Marine robotic vehicles—including autonomous underwater vehicles (AUVs), underwater gliders, and autonomous surface vehicles (ASVs)—offer scientists improved access to the ocean, allowing them to measure and better understand marine environments. Marine robotic systems are critical for many defense and industrial applications, including mine countermeasures, surveillance, and environmental monitoring.
Scientists and engineers are now working to deploy numerous networked robotic ocean observatories, expanding the quantity and quality of data available to scientists and to the public worldwide. The ocean environment offers a challenging laboratory in which robotics researchers can develop and evaluate new techniques in sensing, actuation, and autonomous control.
Adaptive and Collaborative Robotic Ocean Sensing
Marine robotic platforms are rapidly evolving to be smaller, cheaper, and equipped with greater sensing and computing power. They are also being designed for longer endurance and better ability to communicate acoustically. Each of these trends furthers the evolution of vehicles from deterministic data-collection missions toward fully adaptive and collaborative missions.
Marine autonomy is a rapidly growing field focused on exploiting on-board sensing and acoustic communications to more effectively explore dynamic ocean phenomena. MIT and WHOI are developing and field-testing new decision-making and communications algorithms on several types of marine robotic platforms.

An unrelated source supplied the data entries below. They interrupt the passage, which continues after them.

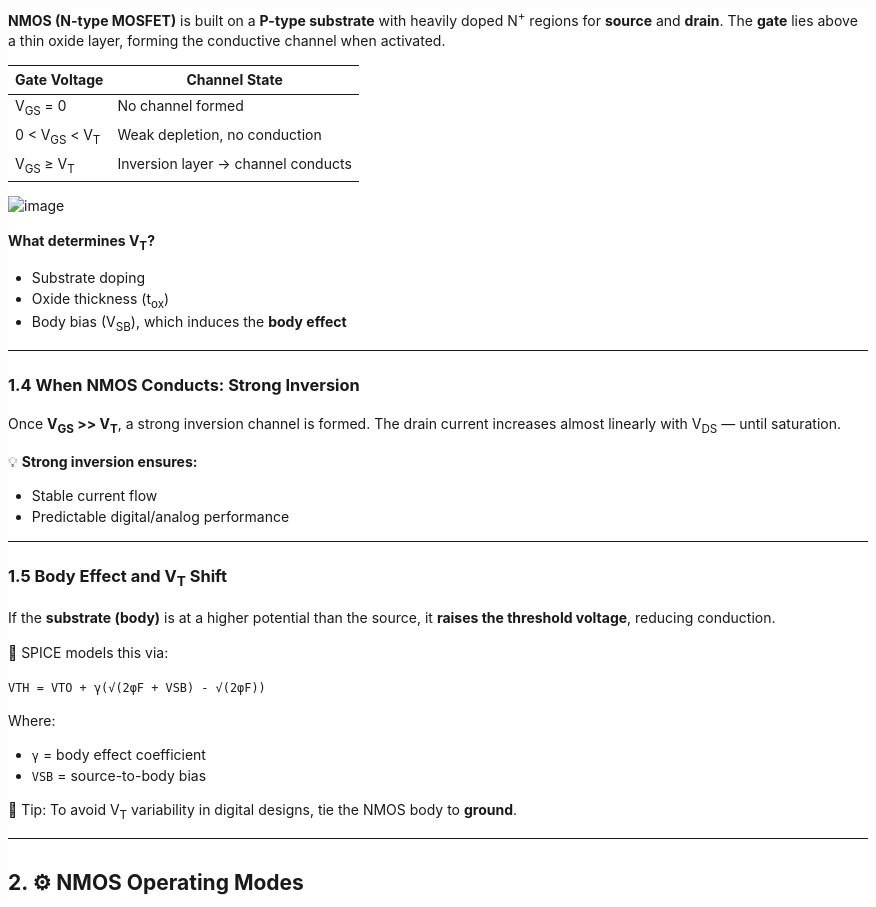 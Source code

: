 **NMOS (N-type MOSFET)** is built on a **P-type substrate** with heavily doped N<sup>+</sup> regions for **source** and **drain**. The **gate** lies above a thin oxide layer, forming the conductive channel when activated.

| Gate Voltage                       | Channel State                      |
| ---------------------------------- | ---------------------------------- |
| V<sub>GS</sub> = 0                 | No channel formed                  |
| 0 < V<sub>GS</sub> < V<sub>T</sub> | Weak depletion, no conduction      |
| V<sub>GS</sub> ≥ V<sub>T</sub>     | Inversion layer → channel conducts |


![image](https://github.com/user-attachments/assets/e339cc39-4a56-4fde-9109-5353b5ddd274)

**What determines V<sub>T</sub>?**

* Substrate doping
* Oxide thickness (t<sub>ox</sub>)
* Body bias (V<sub>SB</sub>), which induces the **body effect**

---

### 1.4 When NMOS Conducts: Strong Inversion

Once **V<sub>GS</sub> >> V<sub>T</sub>**, a strong inversion channel is formed. The drain current increases almost linearly with V<sub>DS</sub> — until saturation.

💡 **Strong inversion ensures:**

* Stable current flow
* Predictable digital/analog performance

---

### 1.5 Body Effect and V<sub>T</sub> Shift

If the **substrate (body)** is at a higher potential than the source, it **raises the threshold voltage**, reducing conduction.

🔬 SPICE models this via:

```
VTH = VTO + γ(√(2φF + VSB) - √(2φF))
```

Where:

* `γ` = body effect coefficient
* `VSB` = source-to-body bias

📌 Tip: To avoid V<sub>T</sub> variability in digital designs, tie the NMOS body to **ground**.

---

## 2. ⚙️ NMOS Operating Modes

Marine Autonomy Algorithms and Open Source Projects
Our researchers specialize in the development of new distributed ocean sensing concepts for oceanographic science, national defense, and coastal management and protection. The MIT Laboratory for Autonomous Marine Sensing Systems (LAMSS) hosts an open source marine autonomy project—moos-ivp.org—providing algorithms and software for autonomous decision-making by collaborators in marine robotics research around the world.
LAMSS also hosts software projects in acoustic communication, marine vehicle simulation, post-mission analysis, and high-fidelity ocean acoustic models.